Later, we drove out to the Joel Lane House and Mordecai Park to get our history on. It was a little odd to hear our tour guides talk so matter-of-factly about how many slaves the colonial homesteaders owned, but considering all the memorials dedicated to Confederate dead at the state capitol, I guess people around here just learn to live with it.

Tomorrow: Temples, Tombs, and maybe some pomegranate wine.

Wednesday, July 04, 2007

Transformers: Spectacularly Okay

That's my two-word review, as requested by D when I came home from the movie on Tuesday.

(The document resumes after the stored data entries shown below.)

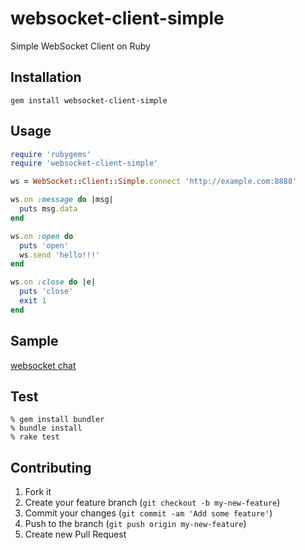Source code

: websocket-client-simple
=======================
Simple WebSocket Client on Ruby


Installation
------------

    gem install websocket-client-simple


Usage
-----
```ruby
require 'rubygems'
require 'websocket-client-simple'

ws = WebSocket::Client::Simple.connect 'http://example.com:8888'

ws.on :message do |msg|
  puts msg.data
end

ws.on :open do
  puts 'open'
  ws.send 'hello!!!'
end

ws.on :close do |e|
  puts 'close'
  exit 1
end
```


Sample
------
[websocket chat](https://github.com/shokai/websocket-client-simple/tree/master/sample)


Test
----

    % gem install bundler
    % bundle install
    % rake test


Contributing
------------
1. Fork it
2. Create your feature branch (`git checkout -b my-new-feature`)
3. Commit your changes (`git commit -am 'Add some feature'`)
4. Push to the branch (`git push origin my-new-feature`)
5. Create new Pull Request
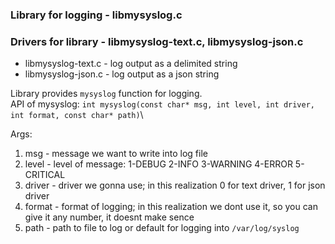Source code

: ### Library for logging - libmysyslog.c
### Drivers for library - libmysyslog-text.c, libmysyslog-json.c
- libmysyslog-text.c - log output as a delimited string
- libmysyslog-json.c - log output as a json string

Library provides `mysyslog` function for logging.\
API of mysyslog: ```int mysyslog(const char* msg, int level, int driver, int format, const char* path)```\

Args:
1. msg - message we want to write into log file
2. level - level of message: 1-DEBUG 2-INFO 3-WARNING 4-ERROR 5-CRITICAL
3. driver - driver we gonna use; in this realization 0 for text driver, 1 for json driver
4. format - format of logging; in this realization we dont use it, so you can give it any number, it doesnt make sence
5. path - path to file to log or default for logging into `/var/log/syslog`
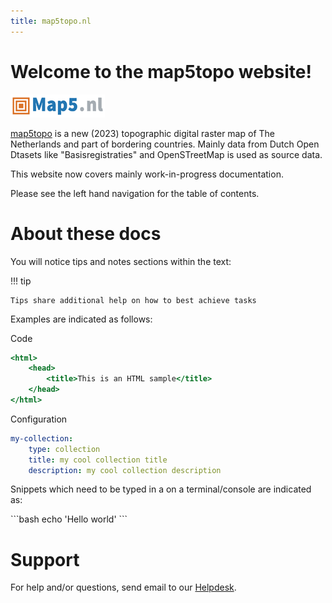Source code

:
 ```yaml
---
title: map5topo.nl
---
```


# Welcome to the map5topo website!


![map5topo logo](assets/images/map5-logo.png)

[map5topo](https://map5topo.nl) is a new (2023) topographic digital raster map of The Netherlands and
part of bordering countries. Mainly data from Dutch Open Dtasets like "Basisregistraties" and OpenSTreetMap is
used as source data.

This website now covers mainly work-in-progress documentation.

Please see the left hand navigation for the table of contents.


# About these docs

You will notice tips and notes sections within the text:

!!! tip

    Tips share additional help on how to best achieve tasks

Examples are indicated as follows:

Code
``` {.html linenums="1"}
<html>
    <head>
        <title>This is an HTML sample</title>
    </head>
</html>
```

Configuration
``` {.yaml linenums="1"}
my-collection:
    type: collection
    title: my cool collection title
    description: my cool collection description
```

Snippets which need to be typed in a on a terminal/console are indicated as:

<div class="termy">
```bash
echo 'Hello world'
```
</div>

# Support

For help and/or questions, send email to our [Helpdesk](mailto:support@map5.nl).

My biggest complaint (minor spoilers): Did anyone else notice that the final shot was set in virtually the same location as the infamous "animal crackers" scene from Armageddon? And that the Autobots-hiding-in-the-yard scene was ripped off from Bad Boys? I mean, I knew Michael Bay had a limited repertoire, but when he starts repeating himself exactly... not a good sign for Transformers 2.

Otherwise, for a toy commercial conflated with GM ads and USAF recruiting posters, it was appropriately spectacular, but in toto just okay. One of my co-workers described it as "Independence Day with giant robots," and he wasn't referring to the release date. It's a fair comparison. Scattered storyline; sound-and-fury technobabble; lots of supporting roles, many of which characters never amount to anything real... but Shia's fine, Turturro's always good for comic relief, and Peter Cullen is Optimus Prime.

The special effects are damn good, but movies do not transcend genre by FX alone. The comedy was just this side of camp, but it worked. And there were some nice, comic book-y touches, which I suspect were thanks to original screenwriter and geek icon John Rogers. RepreZent, brutha.